#### Problem to work on:
From the line holding "KGU_3rd_ORIGIN_KGUAREADOITEM_20210101000000.csv : [*KT" to the final line of the entries, set down each line exactly, including both, and nothing more.

*** Opening of Source information ***

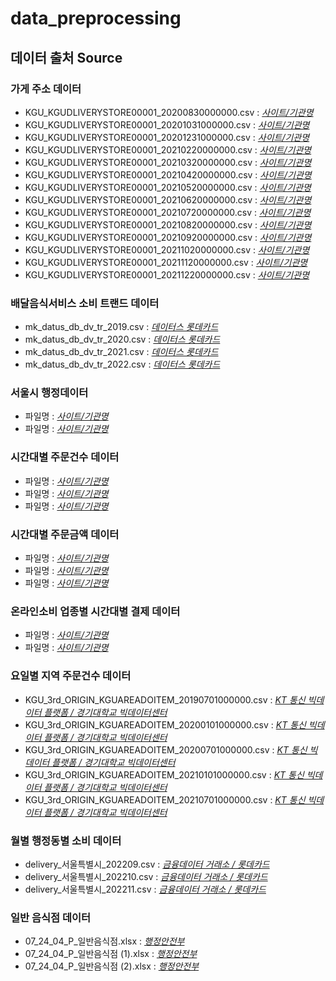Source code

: # data_preprocessing
## 데이터 출처 Source
### 가게 주소 데이터
* KGU_KGUDLIVERYSTORE00001_20200830000000.csv : [*사이트/기관명*](링크)
* KGU_KGUDLIVERYSTORE00001_20201031000000.csv : [*사이트/기관명*](링크)
* KGU_KGUDLIVERYSTORE00001_20201231000000.csv : [*사이트/기관명*](링크)
* KGU_KGUDLIVERYSTORE00001_20210220000000.csv : [*사이트/기관명*](링크)
* KGU_KGUDLIVERYSTORE00001_20210320000000.csv : [*사이트/기관명*](링크)
* KGU_KGUDLIVERYSTORE00001_20210420000000.csv : [*사이트/기관명*](링크)
* KGU_KGUDLIVERYSTORE00001_20210520000000.csv : [*사이트/기관명*](링크)
* KGU_KGUDLIVERYSTORE00001_20210620000000.csv : [*사이트/기관명*](링크)
* KGU_KGUDLIVERYSTORE00001_20210720000000.csv : [*사이트/기관명*](링크)
* KGU_KGUDLIVERYSTORE00001_20210820000000.csv : [*사이트/기관명*](링크)
* KGU_KGUDLIVERYSTORE00001_20210920000000.csv : [*사이트/기관명*](링크)
* KGU_KGUDLIVERYSTORE00001_20211020000000.csv : [*사이트/기관명*](링크)
* KGU_KGUDLIVERYSTORE00001_20211120000000.csv : [*사이트/기관명*](링크)
* KGU_KGUDLIVERYSTORE00001_20211220000000.csv : [*사이트/기관명*](링크)
### 배달음식서비스 소비 트랜드 데이터
* mk_datus_db_dv_tr_2019.csv : [*데이터스 롯데카드*](https://datus.lottecard.co.kr/data/dataProductView.lc?pdId=990000000001201)
* mk_datus_db_dv_tr_2020.csv : [*데이터스 롯데카드*](https://datus.lottecard.co.kr/data/dataProductView.lc?pdId=990000000001201)
* mk_datus_db_dv_tr_2021.csv : [*데이터스 롯데카드*](https://datus.lottecard.co.kr/data/dataProductView.lc?pdId=990000000001201)
* mk_datus_db_dv_tr_2022.csv : [*데이터스 롯데카드*](https://datus.lottecard.co.kr/data/dataProductView.lc?pdId=990000000001201)
### 서울시 행정데이터
* 파일명 : [*사이트/기관명*](링크)
* 파일명 : [*사이트/기관명*](링크)
### 시간대별 주문건수 데이터
* 파일명 : [*사이트/기관명*](링크)
* 파일명 : [*사이트/기관명*](링크)
* 파일명 : [*사이트/기관명*](링크)
### 시간대별 주문금액 데이터
* 파일명 : [*사이트/기관명*](링크)
* 파일명 : [*사이트/기관명*](링크)
* 파일명 : [*사이트/기관명*](링크)
### 온라인소비 업종별 시간대별 결제 데이터
* 파일명 : [*사이트/기관명*](링크)
* 파일명 : [*사이트/기관명*](링크)
### 요일별 지역 주문건수 데이터
* KGU_3rd_ORIGIN_KGUAREADOITEM_20190701000000.csv : [*KT 통신 빅데이터 플랫폼 / 경기대학교 빅데이터센터*](https://bdp.kt.co.kr/invoke/SOKBP2603/?goodsCode=KGUAREADOITEM)
* KGU_3rd_ORIGIN_KGUAREADOITEM_20200101000000.csv : [*KT 통신 빅데이터 플랫폼 / 경기대학교 빅데이터센터*](https://bdp.kt.co.kr/invoke/SOKBP2603/?goodsCode=KGUAREADOITEM)
* KGU_3rd_ORIGIN_KGUAREADOITEM_20200701000000.csv : [*KT 통신 빅데이터 플랫폼 / 경기대학교 빅데이터센터*](https://bdp.kt.co.kr/invoke/SOKBP2603/?goodsCode=KGUAREADOITEM)
* KGU_3rd_ORIGIN_KGUAREADOITEM_20210101000000.csv : [*KT 통신 빅데이터 플랫폼 / 경기대학교 빅데이터센터*](https://bdp.kt.co.kr/invoke/SOKBP2603/?goodsCode=KGUAREADOITEM)
* KGU_3rd_ORIGIN_KGUAREADOITEM_20210701000000.csv : [*KT 통신 빅데이터 플랫폼 / 경기대학교 빅데이터센터*](https://bdp.kt.co.kr/invoke/SOKBP2603/?goodsCode=KGUAREADOITEM)
### 월별 행정동별 소비 데이터
* delivery_서울특별시_202209.csv : [*금융데이터 거래소 / 롯데카드*](https://www.findatamall.or.kr/fsec/dataProd/generalDataProdDetail.do?cmnx=44&goods_id=89ffd5af-5a8e-11ed-9f58-f220ef21bb88)
* delivery_서울특별시_202210.csv : [*금융데이터 거래소 / 롯데카드*](https://www.findatamall.or.kr/fsec/dataProd/generalDataProdDetail.do?cmnx=44&goods_id=9b2980b1-64b9-11ed-9f58-f220ef21bb88)
* delivery_서울특별시_202211.csv : [*금융데이터 거래소 / 롯데카드*](https://www.findatamall.or.kr/fsec/dataProd/generalDataProdDetail.do?cmnx=44&goods_id=62cd07ea-7556-11ed-9f58-f220ef21bb88)
### 일반 음식점 데이터
* 07_24_04_P_일반음식점.xlsx : [*행정안전부*](https://www.data.go.kr/data/15045016/fileData.do?recommendDataYn=Y)
* 07_24_04_P_일반음식점 (1).xlsx : [*행정안전부*](https://www.data.go.kr/data/15045016/fileData.do?recommendDataYn=Y)
* 07_24_04_P_일반음식점 (2).xlsx : [*행정안전부*](https://www.data.go.kr/data/15045016/fileData.do?recommendDataYn=Y)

*** Close of Source information ***

#### The completed task:
* KGU_3rd_ORIGIN_KGUAREADOITEM_20210101000000.csv : [*KT 통신 빅데이터 플랫폼 / 경기대학교 빅데이터센터*](https://bdp.kt.co.kr/invoke/SOKBP2603/?goodsCode=KGUAREADOITEM)
* KGU_3rd_ORIGIN_KGUAREADOITEM_20210701000000.csv : [*KT 통신 빅데이터 플랫폼 / 경기대학교 빅데이터센터*](https://bdp.kt.co.kr/invoke/SOKBP2603/?goodsCode=KGUAREADOITEM)
### 월별 행정동별 소비 데이터
* delivery_서울특별시_202209.csv : [*금융데이터 거래소 / 롯데카드*](https://www.findatamall.or.kr/fsec/dataProd/generalDataProdDetail.do?cmnx=44&goods_id=89ffd5af-5a8e-11ed-9f58-f220ef21bb88)
* delivery_서울특별시_202210.csv : [*금융데이터 거래소 / 롯데카드*](https://www.findatamall.or.kr/fsec/dataProd/generalDataProdDetail.do?cmnx=44&goods_id=9b2980b1-64b9-11ed-9f58-f220ef21bb88)
* delivery_서울특별시_202211.csv : [*금융데이터 거래소 / 롯데카드*](https://www.findatamall.or.kr/fsec/dataProd/generalDataProdDetail.do?cmnx=44&goods_id=62cd07ea-7556-11ed-9f58-f220ef21bb88)
### 일반 음식점 데이터
* 07_24_04_P_일반음식점.xlsx : [*행정안전부*](https://www.data.go.kr/data/15045016/fileData.do?recommendDataYn=Y)
* 07_24_04_P_일반음식점 (1).xlsx : [*행정안전부*](https://www.data.go.kr/data/15045016/fileData.do?recommendDataYn=Y)
* 07_24_04_P_일반음식점 (2).xlsx : [*행정안전부*](https://www.data.go.kr/data/15045016/fileData.do?recommendDataYn=Y)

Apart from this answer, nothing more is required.